**What you need to do**
Each entry in the listing below should be restated word for word.

**Records for the task**
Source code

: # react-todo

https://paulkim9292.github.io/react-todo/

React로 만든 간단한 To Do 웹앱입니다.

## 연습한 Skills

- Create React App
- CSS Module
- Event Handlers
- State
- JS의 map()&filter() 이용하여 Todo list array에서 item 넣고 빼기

**Task solution**
Source code

: # react-todo

https://paulkim9292.github.io/react-todo/

React로 만든 간단한 To Do 웹앱입니다.

## 연습한 Skills

- Create React App
- CSS Module
- Event Handlers
- State
- JS의 map()&filter() 이용하여 Todo list array에서 item 넣고 빼기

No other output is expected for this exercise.